Carbon nanotube-reinforced conductive compound is a composite material with good conductive properties made of carbon nanotubes as reinforcing fillers and compounded with resin. Carbon nanotubes are several times stronger than steel while being lightweight, making them an ideal reinforcement material to increase the strength and stiffness of composite materials. In conductive compounds, carbon nanotubes are evenly dispersed in resins, etc., and are connected or close to each other to form a three-dimensional conductive network. When an electric current passes through them, electrons can be transported quickly along the carbon nanotubes’ conductive network, significantly increasing the material’s conductivity. Compared with traditional conductive fillers (such as carbon black, conductive graphite, etc.), carbon nanotubes can achieve good conductive effects at a lower dosage due to their high aspect ratio and excellent conductive properties.
Carbon nanotube-reinforced conductive compounds have many advantages, mainly including the following aspects:
Excellent mechanical properties
- High strength: Carbon nanotubes have extremely high axial strength, which can be 100 times or even higher than steel. Incorporating it into the compounds can greatly improve both the tensile and compressive strength of the material. It can be used to manufacture structural parts that require high material strength, such as parts in the aerospace field, high-performance sports equipment, etc.
- High modulus: Carbon nanotubes also have a high modulus, meaning they are less prone to deformation when force is applied. This can improve the stiffness of the conductive compound, allowing it to maintain better shape stability when subjected to external forces, which is very important for application scenarios that require maintaining high-precision dimensions, such as housings for precision instruments, brackets for optical equipment, etc.
- Good toughness and bendability: Carbon nanotubes have good toughness and bendability, and can absorb energy to a certain extent and withstand large deformations without breaking. This characteristic can make the carbon nanotube-reinforced conductive compound more resistant to damage when subjected to shock or vibration, increasing the compound’s reliability and service life.
Unique electrical properties
- High electrical conductivity: Carbon nanotubes have excellent electrical conductivity, and the electrical conductivity of some carbon nanotubes is even better than that of copper. Integrating carbon nanotubes into the compound can establish a conductive network, significantly enhancing the material’s conductivity. This makes carbon nanotube conductive compounds widely used in conductive materials, such as conductive cores of wires and cables, electrode materials for electronic equipment, electromagnetic shielding materials, etc.
- Adjustable conductivity: By changing factors such as the diameter, spiral pattern, and ratio of carbon nanotubes with other materials, the conductivity of carbon nanotube conductive compounds can be adjusted to meet the needs of conductive properties in different application scenarios.
- Semiconductor properties: Some carbon nanotubes have semiconductor properties, which provides the possibility of their application in semiconductor devices.
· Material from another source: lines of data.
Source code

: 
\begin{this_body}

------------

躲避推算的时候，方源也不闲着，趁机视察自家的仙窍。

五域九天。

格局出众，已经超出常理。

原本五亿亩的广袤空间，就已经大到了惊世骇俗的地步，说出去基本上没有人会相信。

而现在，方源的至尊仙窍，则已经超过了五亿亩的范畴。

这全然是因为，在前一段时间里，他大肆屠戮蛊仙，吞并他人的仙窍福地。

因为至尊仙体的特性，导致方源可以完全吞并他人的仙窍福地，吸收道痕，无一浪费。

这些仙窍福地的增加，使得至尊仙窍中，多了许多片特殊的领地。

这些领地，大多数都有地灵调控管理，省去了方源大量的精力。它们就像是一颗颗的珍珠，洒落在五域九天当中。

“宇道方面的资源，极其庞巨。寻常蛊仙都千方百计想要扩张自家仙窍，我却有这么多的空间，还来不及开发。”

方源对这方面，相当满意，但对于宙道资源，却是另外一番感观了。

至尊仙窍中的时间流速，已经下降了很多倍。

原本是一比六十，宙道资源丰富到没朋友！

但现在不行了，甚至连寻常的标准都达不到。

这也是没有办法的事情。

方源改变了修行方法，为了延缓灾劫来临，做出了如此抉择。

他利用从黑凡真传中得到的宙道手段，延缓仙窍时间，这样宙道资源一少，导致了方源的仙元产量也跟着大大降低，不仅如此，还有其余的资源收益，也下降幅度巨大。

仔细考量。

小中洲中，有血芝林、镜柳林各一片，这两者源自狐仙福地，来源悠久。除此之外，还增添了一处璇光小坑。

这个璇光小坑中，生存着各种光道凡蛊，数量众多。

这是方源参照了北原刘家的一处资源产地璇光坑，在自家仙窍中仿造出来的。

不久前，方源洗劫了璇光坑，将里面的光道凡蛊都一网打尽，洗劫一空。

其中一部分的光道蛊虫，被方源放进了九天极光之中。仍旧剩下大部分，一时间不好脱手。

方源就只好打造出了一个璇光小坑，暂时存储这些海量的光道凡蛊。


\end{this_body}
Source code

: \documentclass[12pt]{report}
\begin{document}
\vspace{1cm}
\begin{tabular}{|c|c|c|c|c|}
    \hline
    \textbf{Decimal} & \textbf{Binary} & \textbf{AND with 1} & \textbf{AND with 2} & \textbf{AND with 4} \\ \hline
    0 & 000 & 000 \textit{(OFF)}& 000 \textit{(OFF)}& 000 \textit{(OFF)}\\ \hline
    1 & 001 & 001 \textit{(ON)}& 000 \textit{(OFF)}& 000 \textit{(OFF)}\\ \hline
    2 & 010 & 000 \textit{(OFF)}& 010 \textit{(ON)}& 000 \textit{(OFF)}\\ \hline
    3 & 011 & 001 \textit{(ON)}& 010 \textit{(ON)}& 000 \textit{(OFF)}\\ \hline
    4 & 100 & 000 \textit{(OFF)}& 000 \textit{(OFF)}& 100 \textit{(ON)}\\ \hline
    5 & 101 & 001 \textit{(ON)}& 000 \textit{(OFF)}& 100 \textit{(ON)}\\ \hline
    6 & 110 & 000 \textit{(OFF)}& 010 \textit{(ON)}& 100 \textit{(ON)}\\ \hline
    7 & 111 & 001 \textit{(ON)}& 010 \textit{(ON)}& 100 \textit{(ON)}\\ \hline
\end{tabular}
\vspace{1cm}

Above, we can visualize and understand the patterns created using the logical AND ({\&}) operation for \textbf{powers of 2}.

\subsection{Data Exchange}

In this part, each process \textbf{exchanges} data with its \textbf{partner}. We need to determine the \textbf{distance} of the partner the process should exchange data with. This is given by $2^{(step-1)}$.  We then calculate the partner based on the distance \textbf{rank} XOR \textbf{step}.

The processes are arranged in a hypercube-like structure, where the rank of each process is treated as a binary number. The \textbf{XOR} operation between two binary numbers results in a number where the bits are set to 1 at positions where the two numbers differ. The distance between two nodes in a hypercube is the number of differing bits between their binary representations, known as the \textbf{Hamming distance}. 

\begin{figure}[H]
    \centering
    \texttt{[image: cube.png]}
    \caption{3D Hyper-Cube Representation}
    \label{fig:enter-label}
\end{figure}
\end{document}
By controlling parameters such as the diameter of carbon nanotubes, their semiconductor properties can be adjusted, and it is expected to be used to manufacture high-performance field effect transistors, logic circuits, and other semiconductor devices, which is of great significance in promoting the development of electronic information technology.
Outstanding thermal properties
- High thermal conductivity: Carbon nanotubes have excellent thermal conductivity, and their thermal conductivity efficiency is much higher than that of ordinary metal materials. Among conductive compounds, carbon nanotubes can serve as efficient thermal conduction channels, quickly transferring heat and helping to improve the material’s heat dissipation efficiency. Therefore, carbon nanotube composite compounds can be used in heat dissipation, such as radiators for electronic equipment, heat dissipation components of engines, etc.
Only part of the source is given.